### Task to complete
Identify all lines of the data containing the string "user" and copy them.
------
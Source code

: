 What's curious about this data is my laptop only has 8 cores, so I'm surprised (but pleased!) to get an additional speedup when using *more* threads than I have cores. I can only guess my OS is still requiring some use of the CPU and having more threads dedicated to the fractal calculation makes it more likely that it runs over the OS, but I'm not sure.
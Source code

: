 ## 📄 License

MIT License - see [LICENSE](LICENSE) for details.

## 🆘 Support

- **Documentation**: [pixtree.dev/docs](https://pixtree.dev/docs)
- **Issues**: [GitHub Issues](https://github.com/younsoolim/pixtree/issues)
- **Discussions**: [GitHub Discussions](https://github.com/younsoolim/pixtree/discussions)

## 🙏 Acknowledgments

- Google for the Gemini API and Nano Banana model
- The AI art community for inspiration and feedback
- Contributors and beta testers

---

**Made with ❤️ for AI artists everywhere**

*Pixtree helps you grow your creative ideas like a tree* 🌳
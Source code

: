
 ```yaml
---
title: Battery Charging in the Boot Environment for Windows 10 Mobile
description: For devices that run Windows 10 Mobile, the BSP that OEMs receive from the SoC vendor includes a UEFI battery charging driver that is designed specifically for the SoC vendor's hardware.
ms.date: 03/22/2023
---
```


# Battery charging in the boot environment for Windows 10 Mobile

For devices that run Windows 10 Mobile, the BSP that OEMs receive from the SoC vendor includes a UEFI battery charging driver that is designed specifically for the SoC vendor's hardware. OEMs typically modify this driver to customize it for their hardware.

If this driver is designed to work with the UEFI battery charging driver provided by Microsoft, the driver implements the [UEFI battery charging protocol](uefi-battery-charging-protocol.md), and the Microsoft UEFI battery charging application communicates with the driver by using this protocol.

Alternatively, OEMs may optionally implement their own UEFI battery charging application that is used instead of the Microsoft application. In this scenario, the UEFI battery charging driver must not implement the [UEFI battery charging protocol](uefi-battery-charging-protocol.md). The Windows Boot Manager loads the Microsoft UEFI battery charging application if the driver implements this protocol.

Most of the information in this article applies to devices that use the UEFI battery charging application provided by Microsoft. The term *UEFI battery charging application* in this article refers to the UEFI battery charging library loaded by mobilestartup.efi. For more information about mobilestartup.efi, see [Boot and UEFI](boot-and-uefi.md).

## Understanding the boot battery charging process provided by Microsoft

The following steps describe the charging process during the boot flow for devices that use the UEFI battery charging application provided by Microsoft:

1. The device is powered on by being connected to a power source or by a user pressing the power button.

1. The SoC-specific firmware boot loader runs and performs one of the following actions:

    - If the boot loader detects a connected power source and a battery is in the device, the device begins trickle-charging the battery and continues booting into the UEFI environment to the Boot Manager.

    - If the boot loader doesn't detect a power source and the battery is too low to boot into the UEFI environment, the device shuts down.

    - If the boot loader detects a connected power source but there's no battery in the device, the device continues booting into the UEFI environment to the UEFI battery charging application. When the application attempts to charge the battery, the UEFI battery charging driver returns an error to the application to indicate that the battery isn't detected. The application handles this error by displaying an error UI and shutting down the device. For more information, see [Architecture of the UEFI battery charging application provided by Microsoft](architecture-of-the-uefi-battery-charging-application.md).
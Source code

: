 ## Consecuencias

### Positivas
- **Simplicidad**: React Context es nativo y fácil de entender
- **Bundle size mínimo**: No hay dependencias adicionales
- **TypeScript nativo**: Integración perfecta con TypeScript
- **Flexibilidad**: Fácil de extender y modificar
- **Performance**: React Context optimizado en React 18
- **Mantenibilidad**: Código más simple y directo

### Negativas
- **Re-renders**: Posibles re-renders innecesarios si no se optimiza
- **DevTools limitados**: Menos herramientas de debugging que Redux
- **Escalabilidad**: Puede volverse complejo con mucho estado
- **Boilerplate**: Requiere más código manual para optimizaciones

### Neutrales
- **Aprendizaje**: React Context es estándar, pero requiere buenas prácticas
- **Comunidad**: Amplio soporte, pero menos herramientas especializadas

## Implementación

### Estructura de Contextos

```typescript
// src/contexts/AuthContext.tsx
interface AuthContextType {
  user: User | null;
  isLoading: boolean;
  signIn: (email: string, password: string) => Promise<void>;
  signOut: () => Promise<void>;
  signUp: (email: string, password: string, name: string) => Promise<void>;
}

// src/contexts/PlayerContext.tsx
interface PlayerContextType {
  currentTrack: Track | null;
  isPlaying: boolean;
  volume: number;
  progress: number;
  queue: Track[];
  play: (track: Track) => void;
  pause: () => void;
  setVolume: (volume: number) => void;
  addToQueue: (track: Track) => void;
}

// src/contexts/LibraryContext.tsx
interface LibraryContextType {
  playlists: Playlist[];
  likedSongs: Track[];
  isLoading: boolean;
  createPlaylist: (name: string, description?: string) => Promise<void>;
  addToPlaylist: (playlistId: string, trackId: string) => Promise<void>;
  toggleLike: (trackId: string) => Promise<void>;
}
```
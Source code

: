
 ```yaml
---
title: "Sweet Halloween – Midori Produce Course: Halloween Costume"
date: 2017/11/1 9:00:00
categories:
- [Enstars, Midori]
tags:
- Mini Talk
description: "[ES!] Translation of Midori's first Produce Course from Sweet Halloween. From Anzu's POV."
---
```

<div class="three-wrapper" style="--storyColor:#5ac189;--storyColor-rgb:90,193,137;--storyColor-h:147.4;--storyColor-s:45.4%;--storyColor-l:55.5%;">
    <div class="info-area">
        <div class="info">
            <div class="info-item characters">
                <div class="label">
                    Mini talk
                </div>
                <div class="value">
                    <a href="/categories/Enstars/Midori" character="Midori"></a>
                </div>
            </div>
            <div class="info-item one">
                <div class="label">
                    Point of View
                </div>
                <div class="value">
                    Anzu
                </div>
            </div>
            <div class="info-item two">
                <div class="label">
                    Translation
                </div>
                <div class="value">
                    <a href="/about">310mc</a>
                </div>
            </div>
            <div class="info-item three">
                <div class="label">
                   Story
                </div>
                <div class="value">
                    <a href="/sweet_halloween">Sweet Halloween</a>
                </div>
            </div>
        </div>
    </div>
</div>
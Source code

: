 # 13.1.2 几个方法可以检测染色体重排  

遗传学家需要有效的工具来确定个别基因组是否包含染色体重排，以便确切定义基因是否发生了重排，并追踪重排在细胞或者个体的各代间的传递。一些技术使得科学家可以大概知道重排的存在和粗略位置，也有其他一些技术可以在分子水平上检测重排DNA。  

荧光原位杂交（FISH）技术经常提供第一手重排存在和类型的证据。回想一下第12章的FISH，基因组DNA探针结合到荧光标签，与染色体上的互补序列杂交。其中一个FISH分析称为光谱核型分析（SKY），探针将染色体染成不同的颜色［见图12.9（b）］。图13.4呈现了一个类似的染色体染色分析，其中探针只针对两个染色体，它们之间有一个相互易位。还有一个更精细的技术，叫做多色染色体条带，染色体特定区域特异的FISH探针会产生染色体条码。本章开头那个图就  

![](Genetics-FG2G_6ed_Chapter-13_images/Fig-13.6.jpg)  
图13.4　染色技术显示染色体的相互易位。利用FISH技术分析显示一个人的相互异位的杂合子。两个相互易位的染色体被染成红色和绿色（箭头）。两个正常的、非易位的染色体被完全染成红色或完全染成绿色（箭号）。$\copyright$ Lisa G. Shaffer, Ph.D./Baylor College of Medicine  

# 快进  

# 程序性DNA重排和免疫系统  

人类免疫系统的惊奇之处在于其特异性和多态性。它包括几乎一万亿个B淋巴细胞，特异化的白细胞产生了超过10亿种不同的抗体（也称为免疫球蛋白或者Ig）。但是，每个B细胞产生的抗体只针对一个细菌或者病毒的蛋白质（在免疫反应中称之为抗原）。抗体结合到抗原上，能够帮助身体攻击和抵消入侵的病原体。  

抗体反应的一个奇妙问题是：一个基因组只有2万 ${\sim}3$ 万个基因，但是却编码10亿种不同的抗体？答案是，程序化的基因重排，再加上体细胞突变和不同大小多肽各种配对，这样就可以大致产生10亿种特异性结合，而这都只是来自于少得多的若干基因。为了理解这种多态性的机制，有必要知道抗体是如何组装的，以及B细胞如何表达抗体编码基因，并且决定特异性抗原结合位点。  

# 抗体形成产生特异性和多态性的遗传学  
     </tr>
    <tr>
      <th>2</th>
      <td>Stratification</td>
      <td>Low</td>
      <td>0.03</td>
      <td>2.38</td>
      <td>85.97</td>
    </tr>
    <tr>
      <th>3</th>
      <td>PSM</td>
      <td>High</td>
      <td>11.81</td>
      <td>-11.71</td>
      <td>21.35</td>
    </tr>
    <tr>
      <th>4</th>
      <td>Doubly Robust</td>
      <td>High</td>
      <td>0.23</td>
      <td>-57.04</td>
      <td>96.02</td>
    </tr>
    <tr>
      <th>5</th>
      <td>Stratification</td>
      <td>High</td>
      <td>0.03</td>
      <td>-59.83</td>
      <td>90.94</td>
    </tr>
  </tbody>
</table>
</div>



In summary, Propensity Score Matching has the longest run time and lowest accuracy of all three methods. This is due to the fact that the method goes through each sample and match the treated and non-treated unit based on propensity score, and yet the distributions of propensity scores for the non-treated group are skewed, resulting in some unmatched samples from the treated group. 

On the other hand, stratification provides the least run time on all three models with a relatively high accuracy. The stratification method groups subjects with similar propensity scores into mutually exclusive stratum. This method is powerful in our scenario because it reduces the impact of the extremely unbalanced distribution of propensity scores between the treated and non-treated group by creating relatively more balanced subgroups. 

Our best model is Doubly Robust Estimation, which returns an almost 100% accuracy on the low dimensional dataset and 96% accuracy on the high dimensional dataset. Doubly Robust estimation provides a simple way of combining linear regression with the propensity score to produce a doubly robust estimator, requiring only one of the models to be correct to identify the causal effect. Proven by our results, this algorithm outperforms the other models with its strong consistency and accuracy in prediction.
------
### Solution for this problem
1. The device is powered on by being connected to a power source or by a user pressing the power button.
  user: User | null;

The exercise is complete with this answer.